Pew’s statistics show that a good polling question to separate the nonreligious from the religious would be, “Do you believe in God as described in the Bible?” Negligible percentages of the nonreligious say “Yes.” But about half of the new age “Spiritually Awake” type also say “No,” so the question is not perfect. An even better question would be, “Do you believe in heaven?” Negligible proportions of any of the religious types say “No,” and few of the nonreligious say “Yes.”
I think that it would greatly strengthen the political clout of the secular movement if it could be demonstrated in widely read polls that the nonreligious, although half as numerous as thought, are among the citizens most likely to be regular voters and political activists.
Homer Edward Price, PhD
Retired Associate Professor of Sociology
Western Carolina University
Sylva, North Carolina
Re: “A Humanistic Alternative to the Failed and Misleading Concept of ‘Objective Morality,’” Doug Mann, June/July 2019. I largely agree with Doug Mann that morality is a genetically and culturally evolved feature of humanity that has contributed to our Darwinian fitness. I would like to add some of my insights to his on the subject.
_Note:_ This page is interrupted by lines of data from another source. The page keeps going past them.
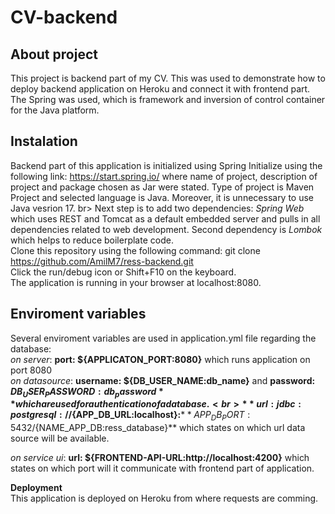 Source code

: # CV-backend

## About project

This project is backend part of my CV. This was used to demonstrate how to deploy backend application on Heroku and connect it with frontend part. 
The Spring was used, which is framework and inversion of control container for the Java platform.

## Instalation

Backend part of this application is initialized using Spring  Initialize using the following link: https://start.spring.io/ 
where name of project, description of project and package chosen as Jar were stated.
Type of project is Maven Project and selected language is Java. Moreover, it is unnecessary to use Java vesrion 17. br>
Next step is to add two dependencies: *Spring Web* which uses REST and Tomcat as a default embedded server and 
pulls in all dependencies related to web development. Second dependency is *Lombok* which helps to reduce boilerplate code. <br>
Clone this repository using the following command: git clone https://github.com/AmilM7/ress-backend.git <br>
Click the run/debug icon or Shift+F10 on the keyboard. \
The application is running in your browser at localhost:8080. 

## Enviroment variables

Several enviroment variables are used in application.yml file regarding the database: <br>
*on server*: **port: ${APPLICATON_PORT:8080}** which runs application on port 8080 
\
*on datasource*: **username: ${DB_USER_NAME:db_name}** and  **password: ${DB_USER_PASSWORD:db_password}** which are used for authentication 
of a database. <br>
**url: jdbc:postgresql://${APP_DB_URL:localhost}:**${**APP_DB_PORT:5432}/${NAME_APP_DB:ress_database}** which states on which url data 
source will be available.<br>

*on service ui*: **url: ${FRONTEND-API-URL:http://localhost:4200}** which states on which port will it communicate with frontend part of application.<br>


**Deployment**\
This application is deployed on Heroku from where requests are comming.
The need for the word wisdom in the discussion is related to the fact that human value spans so many individuals and dimensions within an individual. Therefore, it is impossible to state universal principles that always cover all the bases. Historic experience, intuition, and mushy thinking attempt an approximate balance in a ridiculously complex dimensional space of human value. Some almost universals emerge. For example, murder often escalates into endless violence in which everyone loses. When everyone loses, you have an operational definition of evil.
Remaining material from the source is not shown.